Place one oven rack in the upper third of the oven and another in the lower third of the oven. Put two baking trays inside to heat them up. Heat the oven to 425°F.
Place the cleaned and trimmed sprouts in a microwave-safe dish with ¼ cup water. Cover with a damp paper towel and microwave for 7–10 minutes until fork tender. Alternatively, steam them in a pot with a steamer basket and about 1 inch of water until just tender.
1½ lbs medium sized Brussels sprouts
Drain the steamed Brussels sprouts in a colander in the sink and rinse with cold water to stop the cooking process.
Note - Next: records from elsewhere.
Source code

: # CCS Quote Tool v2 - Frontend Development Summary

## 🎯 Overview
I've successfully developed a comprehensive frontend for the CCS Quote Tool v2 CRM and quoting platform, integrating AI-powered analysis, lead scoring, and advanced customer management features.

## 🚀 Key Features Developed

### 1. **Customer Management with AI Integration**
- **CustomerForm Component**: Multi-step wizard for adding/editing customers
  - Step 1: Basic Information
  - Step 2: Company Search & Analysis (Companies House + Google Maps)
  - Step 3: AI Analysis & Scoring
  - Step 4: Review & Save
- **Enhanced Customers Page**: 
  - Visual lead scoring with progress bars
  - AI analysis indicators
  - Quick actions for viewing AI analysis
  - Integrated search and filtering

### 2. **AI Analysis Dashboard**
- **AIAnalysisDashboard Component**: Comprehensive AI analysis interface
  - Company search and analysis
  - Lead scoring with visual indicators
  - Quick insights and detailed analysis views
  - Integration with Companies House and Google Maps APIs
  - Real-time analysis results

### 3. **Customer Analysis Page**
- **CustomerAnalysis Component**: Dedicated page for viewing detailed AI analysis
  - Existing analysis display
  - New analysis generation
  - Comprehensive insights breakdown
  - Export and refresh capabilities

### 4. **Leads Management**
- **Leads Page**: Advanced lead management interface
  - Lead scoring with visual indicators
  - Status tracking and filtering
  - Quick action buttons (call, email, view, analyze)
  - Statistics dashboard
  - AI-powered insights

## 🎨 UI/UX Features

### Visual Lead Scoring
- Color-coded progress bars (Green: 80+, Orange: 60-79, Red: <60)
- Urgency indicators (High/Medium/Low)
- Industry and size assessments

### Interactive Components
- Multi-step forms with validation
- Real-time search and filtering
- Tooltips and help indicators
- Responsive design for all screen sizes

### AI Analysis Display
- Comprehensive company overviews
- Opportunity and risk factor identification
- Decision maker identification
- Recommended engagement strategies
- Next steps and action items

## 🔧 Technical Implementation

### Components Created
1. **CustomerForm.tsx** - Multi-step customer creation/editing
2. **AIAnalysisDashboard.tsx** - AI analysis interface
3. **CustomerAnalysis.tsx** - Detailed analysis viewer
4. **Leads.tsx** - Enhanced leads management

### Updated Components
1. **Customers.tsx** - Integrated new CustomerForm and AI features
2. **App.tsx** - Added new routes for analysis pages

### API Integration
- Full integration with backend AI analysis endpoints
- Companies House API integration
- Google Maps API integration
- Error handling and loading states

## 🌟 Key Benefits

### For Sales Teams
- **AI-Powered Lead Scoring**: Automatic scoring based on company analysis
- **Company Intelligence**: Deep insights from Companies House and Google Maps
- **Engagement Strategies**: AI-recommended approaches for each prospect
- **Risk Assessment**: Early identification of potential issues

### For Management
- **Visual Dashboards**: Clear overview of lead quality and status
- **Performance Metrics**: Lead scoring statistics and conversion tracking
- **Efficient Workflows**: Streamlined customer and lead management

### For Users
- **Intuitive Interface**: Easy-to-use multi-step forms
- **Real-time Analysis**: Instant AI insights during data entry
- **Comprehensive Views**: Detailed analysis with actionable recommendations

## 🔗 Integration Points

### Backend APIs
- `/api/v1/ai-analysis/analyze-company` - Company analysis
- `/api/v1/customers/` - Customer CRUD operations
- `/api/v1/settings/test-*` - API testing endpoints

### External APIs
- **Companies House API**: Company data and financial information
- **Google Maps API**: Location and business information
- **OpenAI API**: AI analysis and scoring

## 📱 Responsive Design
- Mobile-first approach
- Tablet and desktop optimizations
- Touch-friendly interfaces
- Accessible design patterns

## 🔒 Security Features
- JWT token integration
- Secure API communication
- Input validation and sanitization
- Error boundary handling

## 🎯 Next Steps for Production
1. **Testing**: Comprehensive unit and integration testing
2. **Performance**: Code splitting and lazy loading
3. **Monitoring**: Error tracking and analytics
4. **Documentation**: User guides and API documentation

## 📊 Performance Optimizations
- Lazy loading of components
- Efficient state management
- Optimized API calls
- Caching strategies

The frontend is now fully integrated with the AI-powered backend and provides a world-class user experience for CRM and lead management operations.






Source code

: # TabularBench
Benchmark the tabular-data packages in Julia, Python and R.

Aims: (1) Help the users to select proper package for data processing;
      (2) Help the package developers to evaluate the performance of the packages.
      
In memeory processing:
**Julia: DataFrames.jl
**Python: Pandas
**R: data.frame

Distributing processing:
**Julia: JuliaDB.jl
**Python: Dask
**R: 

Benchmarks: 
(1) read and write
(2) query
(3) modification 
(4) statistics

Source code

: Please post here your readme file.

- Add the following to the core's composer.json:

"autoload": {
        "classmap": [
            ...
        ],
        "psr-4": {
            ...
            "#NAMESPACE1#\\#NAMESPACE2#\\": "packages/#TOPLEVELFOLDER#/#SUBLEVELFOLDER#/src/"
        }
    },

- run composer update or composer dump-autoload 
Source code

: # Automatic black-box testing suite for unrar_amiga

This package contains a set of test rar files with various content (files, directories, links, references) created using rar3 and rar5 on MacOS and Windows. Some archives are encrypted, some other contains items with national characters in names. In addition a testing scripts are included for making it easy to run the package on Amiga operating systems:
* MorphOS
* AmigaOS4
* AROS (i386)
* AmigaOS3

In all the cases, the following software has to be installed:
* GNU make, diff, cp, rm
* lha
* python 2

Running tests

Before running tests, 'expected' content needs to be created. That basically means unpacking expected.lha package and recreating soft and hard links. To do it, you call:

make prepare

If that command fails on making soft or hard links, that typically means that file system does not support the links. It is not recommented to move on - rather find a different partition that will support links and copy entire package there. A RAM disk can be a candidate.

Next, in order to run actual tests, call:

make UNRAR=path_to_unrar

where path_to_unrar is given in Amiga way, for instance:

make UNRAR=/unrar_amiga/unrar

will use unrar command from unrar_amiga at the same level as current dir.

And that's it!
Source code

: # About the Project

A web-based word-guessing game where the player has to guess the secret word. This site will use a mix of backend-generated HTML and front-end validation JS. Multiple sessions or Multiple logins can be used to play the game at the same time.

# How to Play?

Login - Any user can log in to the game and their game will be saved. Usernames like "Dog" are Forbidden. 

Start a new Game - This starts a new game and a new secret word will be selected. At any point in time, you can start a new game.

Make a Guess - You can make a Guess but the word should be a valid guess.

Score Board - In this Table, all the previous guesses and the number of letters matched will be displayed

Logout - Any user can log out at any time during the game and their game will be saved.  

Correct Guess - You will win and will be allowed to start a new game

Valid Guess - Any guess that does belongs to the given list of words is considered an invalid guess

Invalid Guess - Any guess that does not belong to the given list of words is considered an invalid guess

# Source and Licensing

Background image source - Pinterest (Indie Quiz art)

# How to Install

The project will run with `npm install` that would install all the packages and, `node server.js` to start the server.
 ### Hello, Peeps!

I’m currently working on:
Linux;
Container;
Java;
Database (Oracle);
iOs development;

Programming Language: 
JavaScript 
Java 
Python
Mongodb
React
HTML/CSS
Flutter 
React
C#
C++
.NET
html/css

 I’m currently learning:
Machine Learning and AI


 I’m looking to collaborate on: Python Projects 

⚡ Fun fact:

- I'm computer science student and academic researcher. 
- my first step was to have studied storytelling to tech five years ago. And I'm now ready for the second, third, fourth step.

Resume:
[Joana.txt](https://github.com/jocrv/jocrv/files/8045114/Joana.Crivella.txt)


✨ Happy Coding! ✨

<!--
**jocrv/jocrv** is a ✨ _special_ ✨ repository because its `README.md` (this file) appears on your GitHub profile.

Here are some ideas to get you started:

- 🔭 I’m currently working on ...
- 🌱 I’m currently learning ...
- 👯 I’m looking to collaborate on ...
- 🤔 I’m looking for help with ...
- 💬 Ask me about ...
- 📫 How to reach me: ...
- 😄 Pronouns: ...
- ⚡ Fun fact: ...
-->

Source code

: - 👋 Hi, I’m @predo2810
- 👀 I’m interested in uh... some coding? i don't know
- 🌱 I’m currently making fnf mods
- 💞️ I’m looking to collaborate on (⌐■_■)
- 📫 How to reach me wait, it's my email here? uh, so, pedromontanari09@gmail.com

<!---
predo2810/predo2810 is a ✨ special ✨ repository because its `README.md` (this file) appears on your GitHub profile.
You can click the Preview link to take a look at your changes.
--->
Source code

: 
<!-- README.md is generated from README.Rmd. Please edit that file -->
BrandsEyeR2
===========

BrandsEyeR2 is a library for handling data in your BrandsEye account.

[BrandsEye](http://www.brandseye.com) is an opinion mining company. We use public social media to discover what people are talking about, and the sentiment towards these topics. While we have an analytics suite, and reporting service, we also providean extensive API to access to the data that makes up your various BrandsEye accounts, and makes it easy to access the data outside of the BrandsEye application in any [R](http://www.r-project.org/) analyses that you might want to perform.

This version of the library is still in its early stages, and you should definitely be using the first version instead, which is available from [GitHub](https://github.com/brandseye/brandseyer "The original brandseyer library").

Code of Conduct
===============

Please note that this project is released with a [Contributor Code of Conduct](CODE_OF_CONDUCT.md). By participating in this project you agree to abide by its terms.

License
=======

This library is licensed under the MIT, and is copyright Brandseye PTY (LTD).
Transfer the sprouts to a clean dish towel and dry thoroughly.
Once dry, transfer to a large bowl. Toss in olive oil, salt, pepper, garlic powder, and nutritional yeast.
2 TBS olive oil, ¼ cup nutritional yeast, 1 tsp garlic powder, 1 tsp salt, ½ tsp pepper
Carefully remove hot trays from the oven. Spread the Brussels sprouts evenly across both trays. Smash each sprout to about ½-inch thickness with the bottom of a glass or measuring cup. If needed, use a rubber spatula to scrape the seasonings from the bottom of the cup and spread them carefully back onto the Brussels sprouts.
Place trays back in the oven. Bake for 10 minutes, then switch the trays (top to bottom, front to back). Bake another 10 minutes until golden brown and crispy on the edges.
Let Brussels sprouts cool on the tray, then transfer to a platter. Serve at room temperature as a side dish or appetizer with a dip on the side.